Re: [PATCH 01/11] maple_tree: Introduce ma_nonleaf_data_end{_nocheck}()

From: Liam R. Howlett
Date: Mon Jul 31 2023 - 12:09:55 EST


* Peng Zhang <zhangpeng.00@xxxxxxxxxxxxx> [230731 05:53]:
>
>
> 在 2023/7/26 22:58, Liam R. Howlett 写道:
> > * Peng Zhang <zhangpeng.00@xxxxxxxxxxxxx> [230726 04:10]:
> > > Introduce ma_nonleaf_data_end{_nocheck}() to get the data end of
> > > non-leaf nodes without knowing the maximum value of nodes, so that any
> > > ascending can be avoided even if the maximum value of nodes is not known.
> > >
> > > The principle is that we introduce MAPLE_ENODE to mark an ENODE, which
> > > cannot be used by metadata, so we can distinguish whether it is ENODE or
> > > metadata.
> > >
> > > The nocheck version is to avoid lockdep complaining in some scenarios
> > > where no locks are held.
> > >
> > > Signed-off-by: Peng Zhang <zhangpeng.00@xxxxxxxxxxxxx>
> > > ---
> > > lib/maple_tree.c | 70 ++++++++++++++++++++++++++++++++++++++++++++++--
> > > 1 file changed, 68 insertions(+), 2 deletions(-)
> > >
> > > diff --git a/lib/maple_tree.c b/lib/maple_tree.c
> > > index a3d602cfd030..98e4fdf6f4b9 100644
> > > --- a/lib/maple_tree.c
> > > +++ b/lib/maple_tree.c
> > > @@ -310,12 +310,19 @@ static inline void mte_set_node_dead(struct maple_enode *mn)
> > > #define MAPLE_ENODE_TYPE_SHIFT 0x03
> > > /* Bit 2 means a NULL somewhere below */
> > > #define MAPLE_ENODE_NULL 0x04
> > > +/* Bit 7 means this is an ENODE, instead of metadata */
> > > +#define MAPLE_ENODE 0x80
> >
> > We were saving this bit for more node types.

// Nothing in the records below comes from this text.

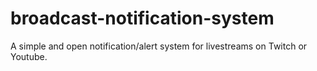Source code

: # broadcast-notification-system
A simple and open notification/alert system for livestreams on Twitch or Youtube.
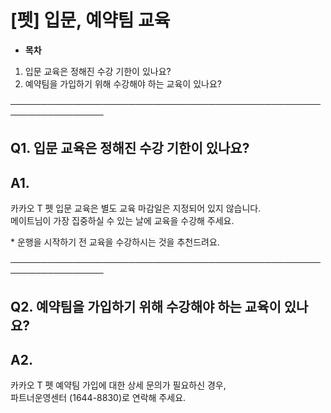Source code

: # [펫] 입문, 예약팀 교육

* **목차**

1. 입문 교육은 정해진 수강 기한이 있나요?
2. 예약팀을 가입하기 위해 수강해야 하는 교육이 있나요?

─────────────────────────────────────────────────────────────────

**Q1. 입문 교육은 정해진 수강 기한이 있나요?**
------------------------------

**A1.**
-------

카카오 T 펫 입문 교육은 별도 교육 마감일은 지정되어 있지 않습니다.   
메이트님이 가장 집중하실 수 있는 날에 교육을 수강해 주세요.

\* 운행을 시작하기 전 교육을 수강하시는 것을 추천드려요.

─────────────────────────────────────────────────────────────────

**Q2. 예약팀을 가입하기 위해 수강해야 하는 교육이 있나요?**
-------------------------------------

**A2.**
-------

카카오 T 펫 예약팀 가입에 대한 상세 문의가 필요하신 경우,   
파트너운영센터 (1644-8830)로 연락해 주세요.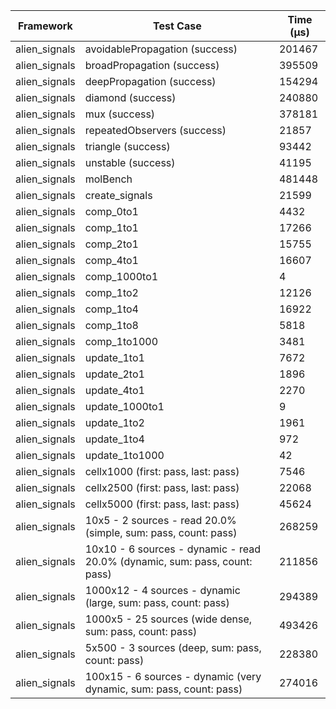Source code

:| Framework | Test Case | Time (μs) |
| --- | --- | --- |
| alien_signals | avoidablePropagation (success) | 201467 |
| alien_signals | broadPropagation (success) | 395509 |
| alien_signals | deepPropagation (success) | 154294 |
| alien_signals | diamond (success) | 240880 |
| alien_signals | mux (success) | 378181 |
| alien_signals | repeatedObservers (success) | 21857 |
| alien_signals | triangle (success) | 93442 |
| alien_signals | unstable (success) | 41195 |
| alien_signals | molBench | 481448 |
| alien_signals | create_signals | 21599 |
| alien_signals | comp_0to1 | 4432 |
| alien_signals | comp_1to1 | 17266 |
| alien_signals | comp_2to1 | 15755 |
| alien_signals | comp_4to1 | 16607 |
| alien_signals | comp_1000to1 | 4 |
| alien_signals | comp_1to2 | 12126 |
| alien_signals | comp_1to4 | 16922 |
| alien_signals | comp_1to8 | 5818 |
| alien_signals | comp_1to1000 | 3481 |
| alien_signals | update_1to1 | 7672 |
| alien_signals | update_2to1 | 1896 |
| alien_signals | update_4to1 | 2270 |
| alien_signals | update_1000to1 | 9 |
| alien_signals | update_1to2 | 1961 |
| alien_signals | update_1to4 | 972 |
| alien_signals | update_1to1000 | 42 |
| alien_signals | cellx1000 (first: pass, last: pass) | 7546 |
| alien_signals | cellx2500 (first: pass, last: pass) | 22068 |
| alien_signals | cellx5000 (first: pass, last: pass) | 45624 |
| alien_signals | 10x5 - 2 sources - read 20.0% (simple, sum: pass, count: pass) | 268259 |
| alien_signals | 10x10 - 6 sources - dynamic - read 20.0% (dynamic, sum: pass, count: pass) | 211856 |
| alien_signals | 1000x12 - 4 sources - dynamic (large, sum: pass, count: pass) | 294389 |
| alien_signals | 1000x5 - 25 sources (wide dense, sum: pass, count: pass) | 493426 |
| alien_signals | 5x500 - 3 sources (deep, sum: pass, count: pass) | 228380 |
| alien_signals | 100x15 - 6 sources - dynamic (very dynamic, sum: pass, count: pass) | 274016 |
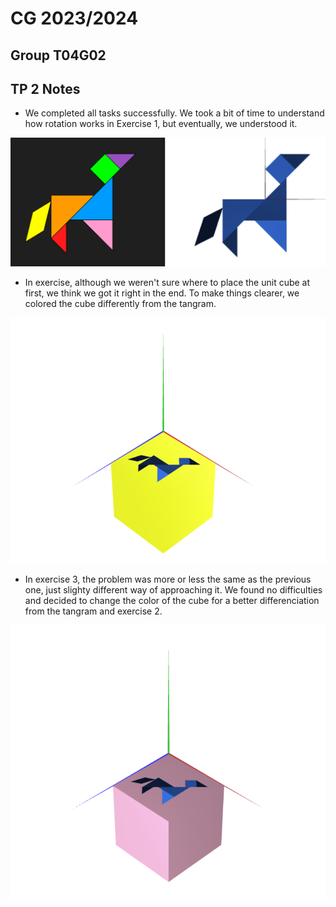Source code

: # CG 2023/2024

## Group T04G02

## TP 2 Notes

- We completed all tasks successfully. We took a bit of time to understand how rotation works in Exercise 1, but eventually, we understood it.

![Screenshot 1](screenshots/cg-t04g02-tp2-1.png)

- In exercise, although we weren't sure where to place the unit cube at first, we think we got it right in the end. To make things clearer, we colored the cube differently from the tangram.

![Screenshot 2](screenshots/cg-t04g02-tp2-2.png)

- In exercise 3, the problem was more or less the same as the previous one, just slighty different way of approaching it. We found no difficulties and decided to change the color of the cube for a better differenciation from the tangram and exercise 2.

![Screenshot 3](screenshots/cg-t04g02-tp2-3.png)
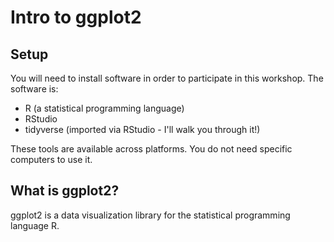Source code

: # Intro to ggplot2

## Setup

You will need to install software in order to participate in this workshop. The software is:

- R (a statistical programming language)
- RStudio
- tidyverse (imported via RStudio - I'll walk you through it!)

These tools are available across platforms. You do not need specific computers to use it.

## What is ggplot2?

ggplot2 is a data visualization library for the statistical programming language R.
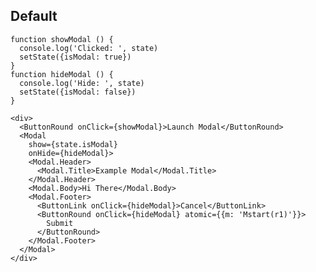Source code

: ## Default

    function showModal () {
      console.log('Clicked: ', state)
      setState({isModal: true})
    }
    function hideModal () {
      console.log('Hide: ', state)
      setState({isModal: false})
    }

    <div>
      <ButtonRound onClick={showModal}>Launch Modal</ButtonRound>
      <Modal
        show={state.isModal}
        onHide={hideModal}>
        <Modal.Header>
          <Modal.Title>Example Modal</Modal.Title>
        </Modal.Header>
        <Modal.Body>Hi There</Modal.Body>
        <Modal.Footer>
          <ButtonLink onClick={hideModal}>Cancel</ButtonLink>
          <ButtonRound onClick={hideModal} atomic={{m: 'Mstart(r1)'}}>
            Submit
          </ButtonRound>
        </Modal.Footer>
      </Modal>
    </div>
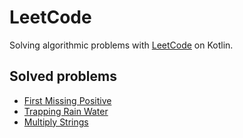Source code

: # LeetCode
Solving algorithmic problems with [LeetCode](https://leetcode.com/) on Kotlin.

## Solved problems
  - [First Missing Positive](src/main/kotlin/FirstMissingPositive.kt)
  - [Trapping Rain Water](src/main/kotlin/TrappingRainWater.kt)
  - [Multiply Strings](src/main/kotlin/MultiplyStrings.kt)
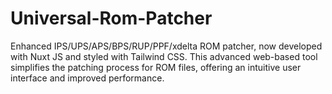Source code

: # Universal-Rom-Patcher
 Enhanced IPS/UPS/APS/BPS/RUP/PPF/xdelta ROM patcher, now developed with Nuxt JS and styled with Tailwind CSS. This advanced web-based tool simplifies the patching process for ROM files, offering an intuitive user interface and improved performance.
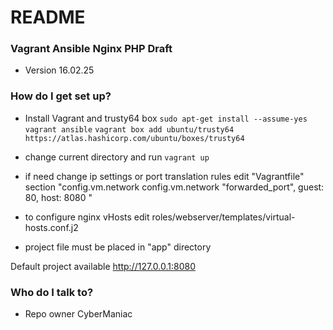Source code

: # README #

### Vagrant Ansible Nginx PHP Draft ###

* Version 16.02.25

### How do I get set up? ###

* Install Vagrant and trusty64 box
`sudo apt-get install --assume-yes vagrant ansible`
`vagrant box add ubuntu/trusty64 https://atlas.hashicorp.com/ubuntu/boxes/trusty64`

* change current directory and run `vagrant up`

* if need change ip settings or port translation rules edit "Vagrantfile" section  "config.vm.network 
  config.vm.network "forwarded_port", guest: 80, host: 8080 "

* to configure nginx vHosts edit roles/webserver/templates/virtual-hosts.conf.j2 

* project file must be placed in "app" directory

Default project available http://127.0.0.1:8080 

### Who do I talk to? ###

* Repo owner CyberManiac
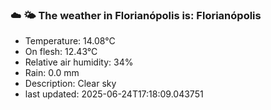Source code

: ### ☁️ 🌤️  The weather in Florianópolis is: Florianópolis

- Temperature: 14.08°C
- On flesh: 12.43°C
- Relative air humidity: 34%
- Rain: 0.0 mm
- Description: Clear sky
- last updated: 2025-06-24T17:18:09.043751
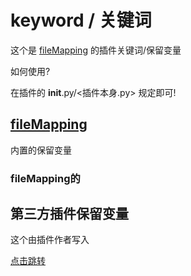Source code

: # keyword / 关键词

这个是 [fileMapping](https://github.com/bop-lp/fileMapping) 的插件关键词/保留变量

如何使用?

在插件的 __init__.py/<插件本身.py> 规定即可!

## [fileMapping](document/fileMapping.md)
内置的保留变量

### fileMapping的


## 第三方插件保留变量

这个由插件作者写入

[点击跳转](document/thirdParty.md)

I don't want to use this
> > bit for this reason since you could have done BFS to duplicate the tree
> > using the existing way to find the node end.
> We have reserved 4 bits for the node type. I don't think there will be
> more than 16 node types going forward.

We aren't using this bit for the metadata validation. We have plans for
the tree to be used elsewhere and I'd like to keep this bit in case we
need it.

>
> Even the DFS that has been implemented can use the existing way to get
> the data end.

Please try using it and see the impact on your performance testing.
Think about how often a node is full and how often a parent node is
full, etc, etc. As I brought up during the review of your testing code,
you actually have not filled the trees during construction. So there
will not be a walk up more than one, and I'm not even sure you will get
one walk up.

The nodes are also going to be in CPU cache, so even when you do need to
walk up multiple times, it's not going to be a huge performance
consideration.

Furthermore, the maple allocation nodes have metadata stored outside of
the data - there is extra space that we are using in those nodes always.
So for fork, all this is to make walking up to the parent of full leaves
faster - but it's not used for leaves so there is no benefit in that
case.

>I didn't use it because when walking up the tree, we don't
> know the maximum value of the node, and the continuous upward walk will
> introduce more overhead, which is what mas_ascend() does. Doing BFS
> cannot avoid this problem also.
>
> The reason I don't do BFS is that it has more overhead than DFS. If you
> think of a tree as a graph, doing DFS will only walk each edge twice.
> What if it is BFS? Since we can't use queues, we can only emulate BFS,
> which additionally does something like mas_next_node() does, which
> introduces more overhead than DFS. Considering only the layer of leaf
> nodes, it needs to walk each edge twice. So the overhead of doing BFS is
> more than DFS.

Okay, thanks.

> >
> > Bits are highly valuable and this is the only remaining bit. I had
> > thought about using this in Feb 2021 to see if there was metadata or
> > not, but figured a way around it (using the max trick) and thus saved
> > this bit for potential expansion of node types.
> I thought of another way to get the maximum value of a node without
> doing any extra upward walk. When doing DFS, we can use a stack to save
> the maximum value of ancestor nodes. The stack size can be set to
> MAPLE_HEIGHT_MAX. In this way, this bit can be reserved, and there is no
> need to do a loop like mas_ascend() in order to get the maximum value.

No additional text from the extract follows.